Exercise description.
What do the lines say from the start of the entries through the one containing "graficznym. Celem twórców"? Repeat them exactly.

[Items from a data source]
= = = = = = =
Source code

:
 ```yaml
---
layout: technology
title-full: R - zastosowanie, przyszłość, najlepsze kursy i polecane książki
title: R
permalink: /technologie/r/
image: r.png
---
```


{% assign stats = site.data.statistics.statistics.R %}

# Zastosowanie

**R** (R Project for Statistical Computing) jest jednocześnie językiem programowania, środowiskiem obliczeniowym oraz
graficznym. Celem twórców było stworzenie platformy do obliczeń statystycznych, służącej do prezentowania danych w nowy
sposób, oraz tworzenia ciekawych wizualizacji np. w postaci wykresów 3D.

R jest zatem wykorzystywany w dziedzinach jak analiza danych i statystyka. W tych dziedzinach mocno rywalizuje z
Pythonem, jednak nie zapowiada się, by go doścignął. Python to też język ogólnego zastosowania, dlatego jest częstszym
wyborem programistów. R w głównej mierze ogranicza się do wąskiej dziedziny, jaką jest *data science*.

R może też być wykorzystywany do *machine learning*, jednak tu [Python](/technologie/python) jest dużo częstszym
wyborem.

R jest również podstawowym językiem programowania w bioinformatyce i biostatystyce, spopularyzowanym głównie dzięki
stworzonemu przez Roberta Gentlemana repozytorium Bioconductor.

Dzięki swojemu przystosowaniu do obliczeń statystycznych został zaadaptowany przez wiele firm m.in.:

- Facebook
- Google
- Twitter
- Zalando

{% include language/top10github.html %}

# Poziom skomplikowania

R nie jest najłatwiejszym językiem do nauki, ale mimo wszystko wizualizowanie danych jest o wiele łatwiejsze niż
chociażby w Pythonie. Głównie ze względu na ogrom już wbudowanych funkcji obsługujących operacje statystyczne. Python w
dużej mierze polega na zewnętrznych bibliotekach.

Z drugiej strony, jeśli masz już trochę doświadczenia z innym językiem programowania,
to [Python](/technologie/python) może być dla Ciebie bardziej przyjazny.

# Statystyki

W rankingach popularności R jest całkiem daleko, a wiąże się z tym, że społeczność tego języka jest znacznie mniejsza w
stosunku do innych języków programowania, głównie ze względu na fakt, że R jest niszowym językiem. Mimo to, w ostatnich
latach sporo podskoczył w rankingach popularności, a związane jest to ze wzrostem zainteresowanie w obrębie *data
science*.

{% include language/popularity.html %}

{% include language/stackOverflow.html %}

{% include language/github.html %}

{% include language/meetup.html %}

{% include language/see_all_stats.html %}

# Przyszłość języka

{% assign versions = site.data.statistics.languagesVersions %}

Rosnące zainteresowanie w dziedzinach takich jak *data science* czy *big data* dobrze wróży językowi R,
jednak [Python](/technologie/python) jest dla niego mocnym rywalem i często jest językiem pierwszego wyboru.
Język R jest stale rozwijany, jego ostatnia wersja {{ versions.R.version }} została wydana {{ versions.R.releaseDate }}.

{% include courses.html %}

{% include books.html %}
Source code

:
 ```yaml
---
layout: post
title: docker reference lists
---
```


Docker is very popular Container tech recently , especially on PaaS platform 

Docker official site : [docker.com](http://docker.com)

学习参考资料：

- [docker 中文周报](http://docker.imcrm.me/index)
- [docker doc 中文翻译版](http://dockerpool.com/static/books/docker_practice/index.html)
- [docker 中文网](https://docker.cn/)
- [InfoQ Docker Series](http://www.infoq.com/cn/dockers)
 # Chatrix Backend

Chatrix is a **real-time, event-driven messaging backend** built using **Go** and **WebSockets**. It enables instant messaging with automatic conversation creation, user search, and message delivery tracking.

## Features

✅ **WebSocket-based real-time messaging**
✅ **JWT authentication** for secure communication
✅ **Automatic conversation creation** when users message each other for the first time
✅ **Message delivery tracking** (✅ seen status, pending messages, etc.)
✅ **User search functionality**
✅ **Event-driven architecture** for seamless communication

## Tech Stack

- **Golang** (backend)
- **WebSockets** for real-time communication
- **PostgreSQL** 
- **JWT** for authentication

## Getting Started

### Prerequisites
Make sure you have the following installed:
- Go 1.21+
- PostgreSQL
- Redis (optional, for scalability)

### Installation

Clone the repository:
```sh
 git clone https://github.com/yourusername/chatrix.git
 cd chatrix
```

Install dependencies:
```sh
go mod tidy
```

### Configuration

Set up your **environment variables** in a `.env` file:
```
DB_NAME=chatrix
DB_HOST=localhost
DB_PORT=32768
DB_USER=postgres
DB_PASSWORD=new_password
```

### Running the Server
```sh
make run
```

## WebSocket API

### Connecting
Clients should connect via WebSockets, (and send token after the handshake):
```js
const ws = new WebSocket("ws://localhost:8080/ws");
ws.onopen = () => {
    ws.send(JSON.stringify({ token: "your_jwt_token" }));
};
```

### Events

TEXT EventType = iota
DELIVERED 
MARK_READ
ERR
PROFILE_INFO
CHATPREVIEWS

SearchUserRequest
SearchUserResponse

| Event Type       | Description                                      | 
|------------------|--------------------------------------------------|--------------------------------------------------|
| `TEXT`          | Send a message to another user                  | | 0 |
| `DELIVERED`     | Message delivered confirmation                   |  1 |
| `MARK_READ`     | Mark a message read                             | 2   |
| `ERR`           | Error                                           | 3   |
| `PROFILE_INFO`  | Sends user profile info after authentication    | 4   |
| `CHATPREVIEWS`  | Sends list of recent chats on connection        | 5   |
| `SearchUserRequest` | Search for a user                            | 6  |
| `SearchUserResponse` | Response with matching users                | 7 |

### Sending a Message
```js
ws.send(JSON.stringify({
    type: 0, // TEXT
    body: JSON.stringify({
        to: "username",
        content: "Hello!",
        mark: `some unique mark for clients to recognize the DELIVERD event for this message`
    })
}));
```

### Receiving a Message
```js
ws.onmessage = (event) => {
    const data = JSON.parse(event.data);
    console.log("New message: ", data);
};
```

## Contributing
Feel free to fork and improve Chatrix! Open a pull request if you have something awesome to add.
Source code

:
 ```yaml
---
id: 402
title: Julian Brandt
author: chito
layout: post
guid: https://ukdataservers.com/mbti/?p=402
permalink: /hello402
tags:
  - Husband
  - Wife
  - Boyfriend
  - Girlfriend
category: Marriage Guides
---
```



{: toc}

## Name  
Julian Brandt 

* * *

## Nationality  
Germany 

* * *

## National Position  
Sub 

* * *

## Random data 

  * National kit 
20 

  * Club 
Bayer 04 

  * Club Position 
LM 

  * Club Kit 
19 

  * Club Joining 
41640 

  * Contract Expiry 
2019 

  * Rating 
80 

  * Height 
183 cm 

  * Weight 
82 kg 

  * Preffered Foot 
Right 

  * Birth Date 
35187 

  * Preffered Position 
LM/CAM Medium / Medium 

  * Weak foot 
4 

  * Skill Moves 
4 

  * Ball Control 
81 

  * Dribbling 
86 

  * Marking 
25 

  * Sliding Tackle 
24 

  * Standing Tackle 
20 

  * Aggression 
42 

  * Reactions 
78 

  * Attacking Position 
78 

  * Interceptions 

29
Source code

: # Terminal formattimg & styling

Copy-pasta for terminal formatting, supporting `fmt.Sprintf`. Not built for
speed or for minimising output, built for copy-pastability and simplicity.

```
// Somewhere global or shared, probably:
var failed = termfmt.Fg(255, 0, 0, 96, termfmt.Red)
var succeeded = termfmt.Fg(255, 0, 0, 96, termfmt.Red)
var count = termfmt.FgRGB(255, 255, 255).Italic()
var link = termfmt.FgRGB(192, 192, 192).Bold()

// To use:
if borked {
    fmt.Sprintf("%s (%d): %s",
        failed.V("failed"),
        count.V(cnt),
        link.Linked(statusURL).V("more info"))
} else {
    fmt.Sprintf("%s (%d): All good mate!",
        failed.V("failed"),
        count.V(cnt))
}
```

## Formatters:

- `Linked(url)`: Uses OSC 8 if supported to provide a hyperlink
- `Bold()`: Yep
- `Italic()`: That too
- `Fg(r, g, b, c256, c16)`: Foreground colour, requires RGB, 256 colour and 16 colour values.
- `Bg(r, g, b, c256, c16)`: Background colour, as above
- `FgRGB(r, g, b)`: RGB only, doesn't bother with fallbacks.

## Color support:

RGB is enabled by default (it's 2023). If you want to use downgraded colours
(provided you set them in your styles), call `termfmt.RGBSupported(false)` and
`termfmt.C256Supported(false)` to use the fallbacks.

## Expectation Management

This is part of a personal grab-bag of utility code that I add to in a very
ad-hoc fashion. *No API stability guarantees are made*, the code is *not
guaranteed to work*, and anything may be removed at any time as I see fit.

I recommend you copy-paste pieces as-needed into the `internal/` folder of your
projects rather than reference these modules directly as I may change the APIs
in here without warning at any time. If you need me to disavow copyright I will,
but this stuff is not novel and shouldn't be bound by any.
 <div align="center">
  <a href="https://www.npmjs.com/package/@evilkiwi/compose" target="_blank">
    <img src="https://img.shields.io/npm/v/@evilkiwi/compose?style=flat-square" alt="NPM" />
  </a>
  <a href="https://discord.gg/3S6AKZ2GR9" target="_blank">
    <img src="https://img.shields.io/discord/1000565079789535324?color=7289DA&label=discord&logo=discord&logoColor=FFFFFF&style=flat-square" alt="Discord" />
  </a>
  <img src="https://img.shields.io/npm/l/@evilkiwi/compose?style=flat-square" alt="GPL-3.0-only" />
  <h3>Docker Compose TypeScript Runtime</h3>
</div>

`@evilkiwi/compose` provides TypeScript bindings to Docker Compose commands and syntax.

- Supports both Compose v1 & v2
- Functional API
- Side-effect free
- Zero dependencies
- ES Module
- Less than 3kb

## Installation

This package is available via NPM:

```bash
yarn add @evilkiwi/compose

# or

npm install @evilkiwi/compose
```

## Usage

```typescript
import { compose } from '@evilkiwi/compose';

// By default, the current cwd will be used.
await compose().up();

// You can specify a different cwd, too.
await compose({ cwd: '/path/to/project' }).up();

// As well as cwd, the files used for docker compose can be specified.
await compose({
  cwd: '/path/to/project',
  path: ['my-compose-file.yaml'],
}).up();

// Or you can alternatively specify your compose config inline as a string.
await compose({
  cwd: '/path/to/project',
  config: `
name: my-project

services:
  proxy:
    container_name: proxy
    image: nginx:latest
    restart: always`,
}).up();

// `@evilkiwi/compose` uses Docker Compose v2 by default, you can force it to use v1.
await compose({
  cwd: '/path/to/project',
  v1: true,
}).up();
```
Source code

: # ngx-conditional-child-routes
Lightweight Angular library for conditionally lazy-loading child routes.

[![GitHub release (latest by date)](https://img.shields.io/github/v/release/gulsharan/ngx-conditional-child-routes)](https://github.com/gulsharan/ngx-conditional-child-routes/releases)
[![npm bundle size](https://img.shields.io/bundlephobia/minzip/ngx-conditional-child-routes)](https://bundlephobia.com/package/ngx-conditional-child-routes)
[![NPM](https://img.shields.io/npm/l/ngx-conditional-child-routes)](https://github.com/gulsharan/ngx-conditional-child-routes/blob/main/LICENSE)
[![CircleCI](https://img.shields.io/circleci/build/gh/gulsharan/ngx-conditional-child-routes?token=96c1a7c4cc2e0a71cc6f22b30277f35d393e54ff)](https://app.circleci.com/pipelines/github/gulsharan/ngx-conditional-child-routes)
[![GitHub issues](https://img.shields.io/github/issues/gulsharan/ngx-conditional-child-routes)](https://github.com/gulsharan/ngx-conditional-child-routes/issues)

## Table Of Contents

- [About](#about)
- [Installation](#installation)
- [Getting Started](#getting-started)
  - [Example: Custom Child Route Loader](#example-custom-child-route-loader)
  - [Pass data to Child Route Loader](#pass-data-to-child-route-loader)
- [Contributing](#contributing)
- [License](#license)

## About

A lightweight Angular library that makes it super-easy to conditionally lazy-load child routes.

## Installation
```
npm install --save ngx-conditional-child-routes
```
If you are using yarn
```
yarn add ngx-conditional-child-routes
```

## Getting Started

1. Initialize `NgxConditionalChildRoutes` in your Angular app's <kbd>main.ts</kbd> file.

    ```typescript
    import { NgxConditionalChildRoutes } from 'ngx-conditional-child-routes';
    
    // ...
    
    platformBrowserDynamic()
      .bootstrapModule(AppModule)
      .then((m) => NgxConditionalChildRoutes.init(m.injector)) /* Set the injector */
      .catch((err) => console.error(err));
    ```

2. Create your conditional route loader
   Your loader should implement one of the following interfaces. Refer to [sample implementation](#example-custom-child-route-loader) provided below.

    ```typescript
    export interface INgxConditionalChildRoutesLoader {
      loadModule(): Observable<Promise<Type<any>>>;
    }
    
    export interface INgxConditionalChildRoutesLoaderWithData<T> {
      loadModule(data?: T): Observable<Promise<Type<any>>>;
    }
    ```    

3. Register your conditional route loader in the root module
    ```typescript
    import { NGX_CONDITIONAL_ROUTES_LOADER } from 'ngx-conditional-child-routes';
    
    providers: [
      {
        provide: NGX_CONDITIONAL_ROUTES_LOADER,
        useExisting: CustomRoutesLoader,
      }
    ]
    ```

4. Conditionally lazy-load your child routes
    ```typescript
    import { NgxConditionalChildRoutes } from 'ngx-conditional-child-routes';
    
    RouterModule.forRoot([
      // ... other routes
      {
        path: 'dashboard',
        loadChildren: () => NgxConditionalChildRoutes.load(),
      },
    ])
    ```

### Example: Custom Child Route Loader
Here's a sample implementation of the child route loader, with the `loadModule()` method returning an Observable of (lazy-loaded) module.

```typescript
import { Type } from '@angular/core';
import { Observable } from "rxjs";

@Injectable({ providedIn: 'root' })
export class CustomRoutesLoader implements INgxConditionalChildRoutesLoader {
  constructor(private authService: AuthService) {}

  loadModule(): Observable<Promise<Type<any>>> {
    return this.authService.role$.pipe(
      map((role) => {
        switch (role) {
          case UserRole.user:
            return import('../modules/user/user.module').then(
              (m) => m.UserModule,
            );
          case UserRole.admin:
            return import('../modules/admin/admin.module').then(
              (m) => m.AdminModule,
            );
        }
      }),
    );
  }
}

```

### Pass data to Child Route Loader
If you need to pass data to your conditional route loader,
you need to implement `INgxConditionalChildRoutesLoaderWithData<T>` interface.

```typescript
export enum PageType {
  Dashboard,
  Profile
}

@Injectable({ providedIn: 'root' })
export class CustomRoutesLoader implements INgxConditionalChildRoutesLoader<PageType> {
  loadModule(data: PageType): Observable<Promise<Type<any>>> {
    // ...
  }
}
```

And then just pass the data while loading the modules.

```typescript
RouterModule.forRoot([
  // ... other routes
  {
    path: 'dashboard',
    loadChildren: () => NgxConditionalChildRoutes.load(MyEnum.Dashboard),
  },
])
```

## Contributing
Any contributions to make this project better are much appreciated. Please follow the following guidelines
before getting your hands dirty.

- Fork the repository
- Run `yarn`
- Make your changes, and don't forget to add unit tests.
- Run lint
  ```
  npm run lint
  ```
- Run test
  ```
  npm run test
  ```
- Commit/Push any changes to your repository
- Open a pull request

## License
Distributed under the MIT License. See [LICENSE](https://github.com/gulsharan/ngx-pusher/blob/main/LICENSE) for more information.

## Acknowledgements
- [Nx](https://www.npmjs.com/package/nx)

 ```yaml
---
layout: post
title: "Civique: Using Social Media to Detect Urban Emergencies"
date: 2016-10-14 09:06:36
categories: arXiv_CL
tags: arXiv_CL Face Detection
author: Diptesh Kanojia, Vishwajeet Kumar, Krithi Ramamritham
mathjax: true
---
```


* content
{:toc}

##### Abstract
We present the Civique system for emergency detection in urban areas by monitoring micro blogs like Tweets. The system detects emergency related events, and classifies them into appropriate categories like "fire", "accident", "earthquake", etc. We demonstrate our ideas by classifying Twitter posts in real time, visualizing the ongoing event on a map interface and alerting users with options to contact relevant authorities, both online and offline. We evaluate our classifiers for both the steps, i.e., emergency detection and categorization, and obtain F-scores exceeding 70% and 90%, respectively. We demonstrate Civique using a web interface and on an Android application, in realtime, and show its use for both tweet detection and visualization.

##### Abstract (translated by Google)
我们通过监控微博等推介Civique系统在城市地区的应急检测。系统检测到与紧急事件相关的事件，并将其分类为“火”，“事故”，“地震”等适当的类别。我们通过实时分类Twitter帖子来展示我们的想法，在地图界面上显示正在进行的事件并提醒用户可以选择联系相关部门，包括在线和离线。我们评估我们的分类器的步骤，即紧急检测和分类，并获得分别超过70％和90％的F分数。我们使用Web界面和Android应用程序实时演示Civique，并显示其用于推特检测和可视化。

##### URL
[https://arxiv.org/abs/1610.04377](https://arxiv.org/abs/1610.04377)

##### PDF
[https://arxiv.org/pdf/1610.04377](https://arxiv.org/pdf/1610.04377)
= = = = = = =
Answer for this exercise.
Source code

:
 ```yaml
---
layout: technology
title-full: R - zastosowanie, przyszłość, najlepsze kursy i polecane książki
title: R
permalink: /technologie/r/
image: r.png
---
```


{% assign stats = site.data.statistics.statistics.R %}

# Zastosowanie

**R** (R Project for Statistical Computing) jest jednocześnie językiem programowania, środowiskiem obliczeniowym oraz
graficznym. Celem twórców było stworzenie platformy do obliczeń statystycznych, służącej do prezentowania danych w nowy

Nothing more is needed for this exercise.